**** EXERCISE INPUTS ****

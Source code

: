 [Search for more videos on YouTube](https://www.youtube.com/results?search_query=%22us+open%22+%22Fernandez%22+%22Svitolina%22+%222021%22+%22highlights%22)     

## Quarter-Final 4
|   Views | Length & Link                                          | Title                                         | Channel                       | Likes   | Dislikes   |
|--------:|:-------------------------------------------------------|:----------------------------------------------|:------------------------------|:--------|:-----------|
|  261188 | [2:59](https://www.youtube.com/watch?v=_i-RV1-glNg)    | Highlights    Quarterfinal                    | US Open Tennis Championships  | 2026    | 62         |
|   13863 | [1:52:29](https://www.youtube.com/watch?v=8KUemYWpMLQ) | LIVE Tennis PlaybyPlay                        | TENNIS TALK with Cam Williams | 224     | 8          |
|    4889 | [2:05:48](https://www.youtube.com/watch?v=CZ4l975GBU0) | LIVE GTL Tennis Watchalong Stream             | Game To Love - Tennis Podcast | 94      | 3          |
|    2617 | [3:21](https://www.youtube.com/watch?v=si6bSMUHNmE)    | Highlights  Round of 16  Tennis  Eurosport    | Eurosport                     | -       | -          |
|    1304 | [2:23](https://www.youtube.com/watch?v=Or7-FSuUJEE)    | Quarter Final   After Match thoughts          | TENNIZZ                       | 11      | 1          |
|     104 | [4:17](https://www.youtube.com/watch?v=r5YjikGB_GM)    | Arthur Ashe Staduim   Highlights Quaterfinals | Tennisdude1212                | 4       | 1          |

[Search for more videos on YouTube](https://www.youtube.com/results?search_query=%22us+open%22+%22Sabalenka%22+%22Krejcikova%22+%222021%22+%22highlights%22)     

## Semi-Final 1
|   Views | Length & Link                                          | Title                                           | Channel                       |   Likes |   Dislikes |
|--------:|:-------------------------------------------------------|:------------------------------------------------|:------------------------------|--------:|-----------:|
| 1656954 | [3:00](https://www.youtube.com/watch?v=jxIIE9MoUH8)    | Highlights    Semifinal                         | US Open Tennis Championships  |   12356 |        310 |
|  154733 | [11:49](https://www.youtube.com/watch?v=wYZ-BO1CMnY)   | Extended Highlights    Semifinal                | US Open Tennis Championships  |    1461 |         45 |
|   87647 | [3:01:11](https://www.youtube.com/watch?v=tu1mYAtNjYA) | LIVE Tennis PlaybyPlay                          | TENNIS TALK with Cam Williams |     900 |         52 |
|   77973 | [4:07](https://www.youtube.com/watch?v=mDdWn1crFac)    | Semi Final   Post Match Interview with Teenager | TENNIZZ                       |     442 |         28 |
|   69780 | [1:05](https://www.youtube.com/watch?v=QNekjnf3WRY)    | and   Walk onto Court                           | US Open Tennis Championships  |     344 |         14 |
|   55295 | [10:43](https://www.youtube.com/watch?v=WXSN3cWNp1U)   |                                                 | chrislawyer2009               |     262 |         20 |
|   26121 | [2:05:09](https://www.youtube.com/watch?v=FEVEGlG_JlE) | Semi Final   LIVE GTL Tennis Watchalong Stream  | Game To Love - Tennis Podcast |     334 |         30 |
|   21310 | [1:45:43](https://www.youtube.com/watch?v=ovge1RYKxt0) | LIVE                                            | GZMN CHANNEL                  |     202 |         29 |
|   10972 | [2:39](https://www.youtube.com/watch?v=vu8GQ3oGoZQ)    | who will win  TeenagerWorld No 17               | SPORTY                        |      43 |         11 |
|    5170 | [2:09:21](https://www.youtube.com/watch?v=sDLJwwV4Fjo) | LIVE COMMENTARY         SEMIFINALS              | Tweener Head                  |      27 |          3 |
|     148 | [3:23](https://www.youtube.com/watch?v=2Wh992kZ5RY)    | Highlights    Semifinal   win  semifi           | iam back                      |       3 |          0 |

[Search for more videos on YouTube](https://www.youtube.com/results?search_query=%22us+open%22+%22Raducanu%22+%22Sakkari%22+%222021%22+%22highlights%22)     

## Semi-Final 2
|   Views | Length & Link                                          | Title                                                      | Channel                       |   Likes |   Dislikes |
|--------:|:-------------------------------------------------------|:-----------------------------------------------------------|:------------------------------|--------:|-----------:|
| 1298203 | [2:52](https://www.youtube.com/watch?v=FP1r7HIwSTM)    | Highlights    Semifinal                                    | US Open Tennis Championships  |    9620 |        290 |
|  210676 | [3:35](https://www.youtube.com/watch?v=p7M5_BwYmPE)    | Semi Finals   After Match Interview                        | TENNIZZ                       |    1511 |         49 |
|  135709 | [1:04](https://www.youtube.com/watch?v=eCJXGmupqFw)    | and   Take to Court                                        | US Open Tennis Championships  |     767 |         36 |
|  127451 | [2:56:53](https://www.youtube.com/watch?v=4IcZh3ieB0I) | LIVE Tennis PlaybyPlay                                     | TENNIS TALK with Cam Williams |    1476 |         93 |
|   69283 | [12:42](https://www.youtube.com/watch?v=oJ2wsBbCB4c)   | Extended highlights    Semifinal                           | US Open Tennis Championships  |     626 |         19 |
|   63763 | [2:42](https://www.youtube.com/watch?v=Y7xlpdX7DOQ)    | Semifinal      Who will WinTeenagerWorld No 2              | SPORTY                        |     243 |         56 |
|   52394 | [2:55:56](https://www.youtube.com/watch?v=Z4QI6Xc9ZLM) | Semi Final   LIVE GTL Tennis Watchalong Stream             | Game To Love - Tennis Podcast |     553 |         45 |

****

**WORK INSTRUCTIONS**
Return, from the material above, every line with the word "After".

**REPLY TO THE TASK**
|    1304 | [2:23](https://www.youtube.com/watch?v=Or7-FSuUJEE)    | Quarter Final   After Match thoughts          | TENNIZZ                       | 11      | 1          |
|  210676 | [3:35](https://www.youtube.com/watch?v=p7M5_BwYmPE)    | Semi Finals   After Match Interview                        | TENNIZZ                       |    1511 |         49 |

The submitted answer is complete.